Entertainment standards have caused us to value positions, titles, gifts, and talents more than inspecting the fruit of a leader’s character. As long as church leaders played their role on the platform and put on a good show for us once a week, we ignored their compromise.
Yet, if Eli had truly confronted his sons’ sins as a father, this vicious cycle of destructive leadership and subsequent loss of the Presence of God could have been thwarted. God spoke to Eli saying, “You have honored your sons more than me, by making yourselves fat with the best part of all of the offerings of my people Israel” (1 Samuel 2:29 CSB).
The Presence of God was lost in a nation. Not primarily because of the sons’ sins, but the unwillingness of a father to confront and correct his sons. Sadly, we know that Eli did not fully deal with his sons because he benefited from their compromise.
Eli not only grew fat from their greed, but God also said that he honored his sons more than Him. Maybe we don’t realize it, but the compromised priesthood honors what we helped create more than we honor Yahweh.
We must be careful not to create, build, or value something above the ways of God especially when Yahweh is asking for us to make Him the center of it all!
How often do we see the Presence of God being shoved out of the room so that our vision can be displayed? Today’s act of adultery among the priesthood is far greater than Hophni and Phinehas because we ask the Bride of Christ to take their gaze off of the Groom and onto ourselves.
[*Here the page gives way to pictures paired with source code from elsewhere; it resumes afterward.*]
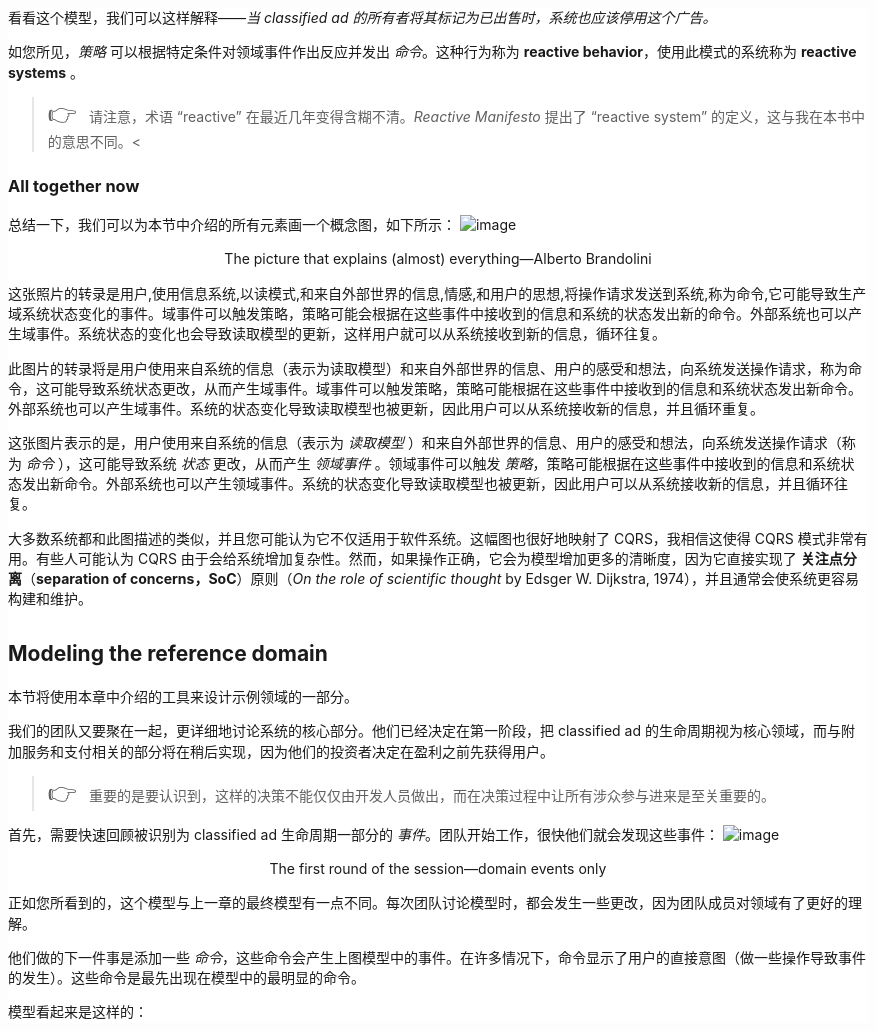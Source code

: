 看看这个模型，我们可以这样解释——*当 classified ad 的所有者将其标记为已出售时，系统也应该停用这个广告。*

如您所见，*策略* 可以根据特定条件对领域事件作出反应并发出 *命令*。这种行为称为 **reactive behavior**，使用此模式的系统称为 **reactive systems** 。

<blockquote><p>
<font size=5>👉</font>&nbsp;&nbsp;&nbsp;请注意，术语 “reactive” 在最近几年变得含糊不清。<i>Reactive Manifesto</i> 提出了 “reactive system” 的定义，这与我在本书中的意思不同。<
</p></blockquote>


### All together now

总结一下，我们可以为本节中介绍的所有元素画一个概念图，如下所示：
![image](./../images/The-picture-that-explains-almost-everything—Alberto-Brandolini.png)
<center>The picture that explains (almost) everything—Alberto Brandolini</center>

这张照片的转录是用户,使用信息系统,以读模式,和来自外部世界的信息,情感,和用户的思想,将操作请求发送到系统,称为命令,它可能导致生产域系统状态变化的事件。域事件可以触发策略，策略可能会根据在这些事件中接收到的信息和系统的状态发出新的命令。外部系统也可以产生域事件。系统状态的变化也会导致读取模型的更新，这样用户就可以从系统接收到新的信息，循环往复。

此图片的转录将是用户使用来自系统的信息（表示为读取模型）和来自外部世界的信息、用户的感受和想法，向系统发送操作请求，称为命令，这可能导致系统状态更改，从而产生域事件。域事件可以触发策略，策略可能根据在这些事件中接收到的信息和系统状态发出新命令。外部系统也可以产生域事件。系统的状态变化导致读取模型也被更新，因此用户可以从系统接收新的信息，并且循环重复。

这张图片表示的是，用户使用来自系统的信息（表示为 *读取模型* ）和来自外部世界的信息、用户的感受和想法，向系统发送操作请求（称为 *命令* ），这可能导致系统 *状态* 更改，从而产生 *领域事件* 。领域事件可以触发 *策略*，策略可能根据在这些事件中接收到的信息和系统状态发出新命令。外部系统也可以产生领域事件。系统的状态变化导致读取模型也被更新，因此用户可以从系统接收新的信息，并且循环往复。

大多数系统都和此图描述的类似，并且您可能认为它不仅适用于软件系统。这幅图也很好地映射了 CQRS，我相信这使得 CQRS 模式非常有用。有些人可能认为 CQRS 由于会给系统增加复杂性。然而，如果操作正确，它会为模型增加更多的清晰度，因为它直接实现了 **关注点分离**（**separation of concerns，SoC**）原则（*On the role of scientific thought* by Edsger W. Dijkstra, 1974），并且通常会使系统更容易构建和维护。

## Modeling the reference domain

本节将使用本章中介绍的工具来设计示例领域的一部分。

我们的团队又要聚在一起，更详细地讨论系统的核心部分。他们已经决定在第一阶段，把 classified ad 的生命周期视为核心领域，而与附加服务和支付相关的部分将在稍后实现，因为他们的投资者决定在盈利之前先获得用户。


<blockquote><p>
<font size=5>👉</font>&nbsp;&nbsp;&nbsp;重要的是要认识到，这样的决策不能仅仅由开发人员做出，而在决策过程中让所有涉众参与进来是至关重要的。
</p></blockquote>

首先，需要快速回顾被识别为 classified ad 生命周期一部分的 *事件*。团队开始工作，很快他们就会发现这些事件：
![image](./../images/The-first-round-of-the-session—domain-events-only.png)
<center>The first round of the session—domain events only</center>

正如您所看到的，这个模型与上一章的最终模型有一点不同。每次团队讨论模型时，都会发生一些更改，因为团队成员对领域有了更好的理解。

他们做的下一件事是添加一些 *命令*，这些命令会产生上图模型中的事件。在许多情况下，命令显示了用户的直接意图（做一些操作导致事件的发生）。这些命令是最先出现在模型中的最明显的命令。

模型看起来是这样的：
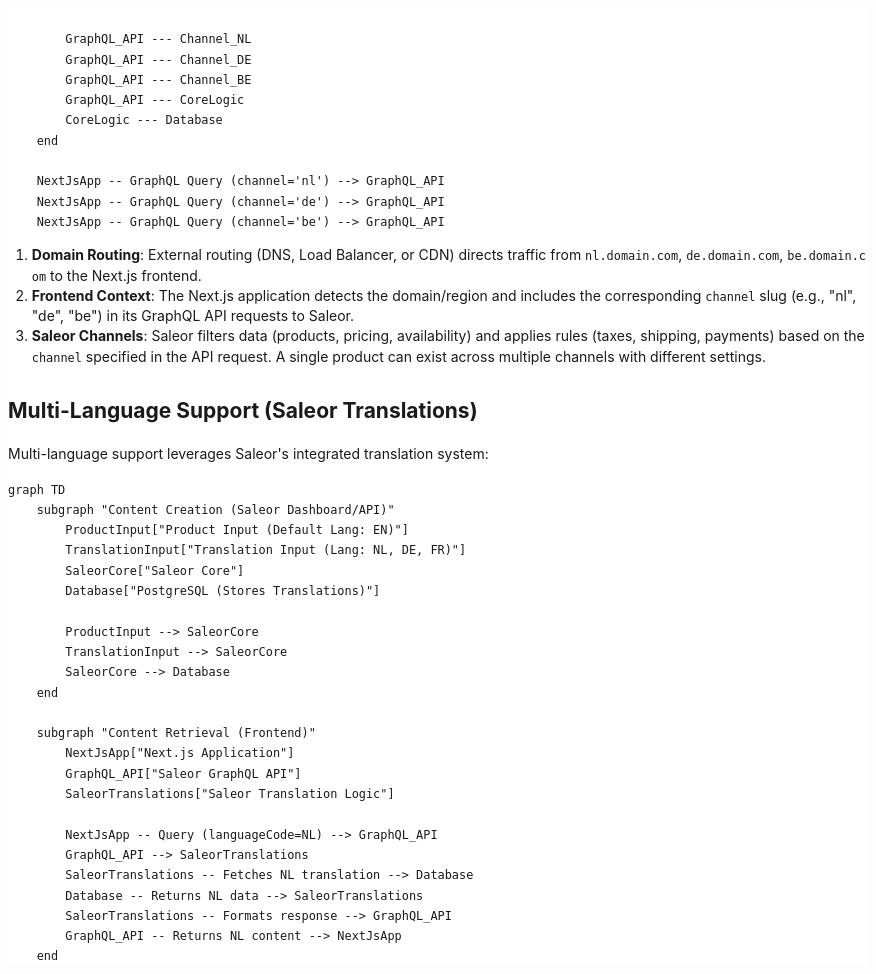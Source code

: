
 ```mermaid

        GraphQL_API --- Channel_NL
        GraphQL_API --- Channel_DE
        GraphQL_API --- Channel_BE
        GraphQL_API --- CoreLogic
        CoreLogic --- Database
    end

    NextJsApp -- GraphQL Query (channel='nl') --> GraphQL_API
    NextJsApp -- GraphQL Query (channel='de') --> GraphQL_API
    NextJsApp -- GraphQL Query (channel='be') --> GraphQL_API

```

1.  **Domain Routing**: External routing (DNS, Load Balancer, or CDN) directs traffic from `nl.domain.com`, `de.domain.com`, `be.domain.com` to the Next.js frontend.
2.  **Frontend Context**: The Next.js application detects the domain/region and includes the corresponding `channel` slug (e.g., "nl", "de", "be") in its GraphQL API requests to Saleor.
3.  **Saleor Channels**: Saleor filters data (products, pricing, availability) and applies rules (taxes, shipping, payments) based on the `channel` specified in the API request. A single product can exist across multiple channels with different settings.

## Multi-Language Support (Saleor Translations)

Multi-language support leverages Saleor's integrated translation system:

```mermaid
graph TD
    subgraph "Content Creation (Saleor Dashboard/API)"
        ProductInput["Product Input (Default Lang: EN)"]
        TranslationInput["Translation Input (Lang: NL, DE, FR)"]
        SaleorCore["Saleor Core"]
        Database["PostgreSQL (Stores Translations)"]

        ProductInput --> SaleorCore
        TranslationInput --> SaleorCore
        SaleorCore --> Database
    end

    subgraph "Content Retrieval (Frontend)"
        NextJsApp["Next.js Application"]
        GraphQL_API["Saleor GraphQL API"]
        SaleorTranslations["Saleor Translation Logic"]

        NextJsApp -- Query (languageCode=NL) --> GraphQL_API
        GraphQL_API --> SaleorTranslations
        SaleorTranslations -- Fetches NL translation --> Database
        Database -- Returns NL data --> SaleorTranslations
        SaleorTranslations -- Formats response --> GraphQL_API
        GraphQL_API -- Returns NL content --> NextJsApp
    end
```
Pastors who once led the flock are now leading their groupies, fans, and partners to worship their gift instead of the Presence of the One who called us. We see “kingdoms” being built in the name of personalities, not realizing the Presence of God is no longer being honored in His own house.
We need fathers today to warn their sons, as the apostle Paul did to his spiritual son Timothy in 1 Timothy 6:9, that “those who desire to be rich fall into temptation, into a snare, into many senseless and harmful desires that plunge people into ruin and destruction” (ESV). He continues by saying, “Some people, eager for money, have wandered from the faith and pierced themselves with many griefs” (1 Timothy 6:10 NIV).
Please listen. Money, buildings, and good causes are not the real issue. The primary pursuit of it distracts and eventually leads to the absence of devotion to Jesus. Leaders now treat ministry like business contracts. They don’t pray about where they should be, but they look for the more advantageous opportunity for personal gain.
Young men leave seminary prepared to start an enterprise and are ill-equipped theologically for the ministry. Pastors are spending more time recruiting and fleecing their flocks with the latest multi-level marketing schemes instead of teaching them that God gives us the power to create wealth (see Deuteronomy 8:18). Offerings are more about the vision of the church than true honor for the Lord.
For years we have blamed the nation’s condition on sinners, yet how will a city or country know how to live if they have no example? Maybe we should put down our rocks of religion that we aim at the world and realize it is always the compromise of the priesthood that leads to the perversion of a nation.
Nations are no different today. As the body of Christ, we are now the ambassadors who are to represent the Kingdom of God to the world. We are to be image-bearers, kings, and priests unto God, carriers of His Presence standing before a culture desperate for His Presence, true identity, and purpose. If we fail to acknowledge His Presence, we lose our most valuable possession that makes cultural transformation possible.
This is how Israel lost His Presence. When Israel needed Yahweh the most, the compromised priesthood led the people into a battle they could not win without His Presence being the priority. What was the cost in their day? Thirty thousand men, the elimination of the priesthood, and their most prized possession, the Ark of His Presence, in the hands of their enemies.